'Limited progress' in Afghanistan
A Pentagon report on Afghanistan said progress in the nine-year-old war was fragile, but holding.
The latest bi-annual report to congress comes as violence is on the rise and more Afghans say they fear for their safety.
Barack Obama's administration chiefs said the findings represented a slight improvement from previous months.
The report is an early look into the kind of cautious assessment expected to reach the president's desk next month. The December review is supposed to determine whether Mr Obama's war strategy, which includes a build-up of some 30,000 troops, is succeeding in breaking the momentum of the Taliban uprising.
"The deliberate application of our strategy is beginning to have cumulative effects, and security is slowly beginning to expand," says the report, which looks at operations from April to September 30.
Still, the report adds, the number of Afghans rating their security situation as "bad" is the highest its been since 2008, with "kinetic events" increasing by more than half during the summer. The report attributes the uptick in violence to increased fighting between US-led forces and the Taliban.
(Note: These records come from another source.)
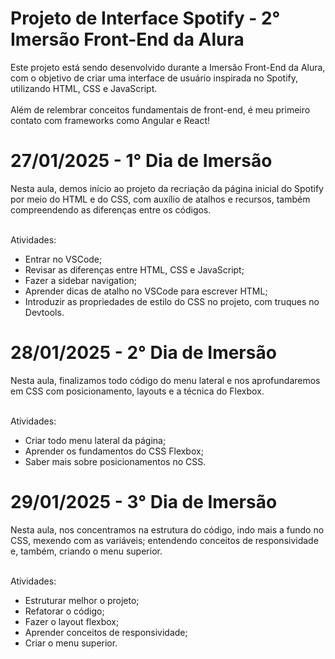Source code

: # Projeto de Interface Spotify - 2° Imersão Front-End da Alura
Este projeto está sendo desenvolvido durante a Imersão Front-End da Alura, com o objetivo de criar uma interface de usuário inspirada no Spotify, utilizando HTML, CSS e JavaScript. <br> <br>
Além de relembrar conceitos fundamentais de front-end, é meu primeiro contato com frameworks como Angular e React!

# 27/01/2025 - 1° Dia de Imersão
Nesta aula, demos início ao projeto da recriação da página inicial do Spotify por meio do HTML e do CSS, com auxílio de atalhos e recursos, também compreendendo as diferenças entre os códigos. <br> <br>

Atividades: <br>
- Entrar no VSCode;
- Revisar as diferenças entre HTML, CSS e JavaScript; <br>
- Fazer a sidebar navigation; <br>
- Aprender dicas de atalho no VSCode para escrever HTML; <br>
- Introduzir as propriedades de estilo do CSS no projeto, com truques no Devtools. <br>

# 28/01/2025 - 2° Dia de Imersão
Nesta aula, finalizamos todo código do menu lateral e nos aprofundaremos em CSS com posicionamento, layouts e a técnica do Flexbox. <br> <br>

Atividades: <br>
- Criar todo menu lateral da página; <br>
- Aprender os fundamentos do CSS Flexbox; <br>
- Saber mais sobre posicionamentos no CSS. <br>

# 29/01/2025 - 3° Dia de Imersão
Nesta aula, nos concentramos na estrutura do código, indo mais a fundo no CSS, mexendo com as variáveis; entendendo conceitos de responsividade e, também, criando o menu superior. <br> <br>

Atividades: <br>
- Estruturar melhor o projeto; <br>
- Refatorar o código; <br>
- Fazer o layout flexbox; <br>
- Aprender conceitos de responsividade; <br>
- Criar o menu superior. <br>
A senior defence official said the Pentagon viewed the war as an "extraordinarily dynamic situation". They said officials believed much had already changed since the report's end date, including military progress in the key city of Kandahar.
At the Nato summit in Lisbon, Portugal, last weekend, European countries eagerly embraced an agreement to begin handing over security responsibility to the Afghans in early 2011 with full transition targeted by the end of 2014.
General David Petraeus, the top US and Nato war commander in Afghanistan, said in Paris that the coalition's goal in Afghanistan was not to turn the country into a democratic republic like Switzerland, but rather to raise its security and governance to a level when Afghans could take the lead.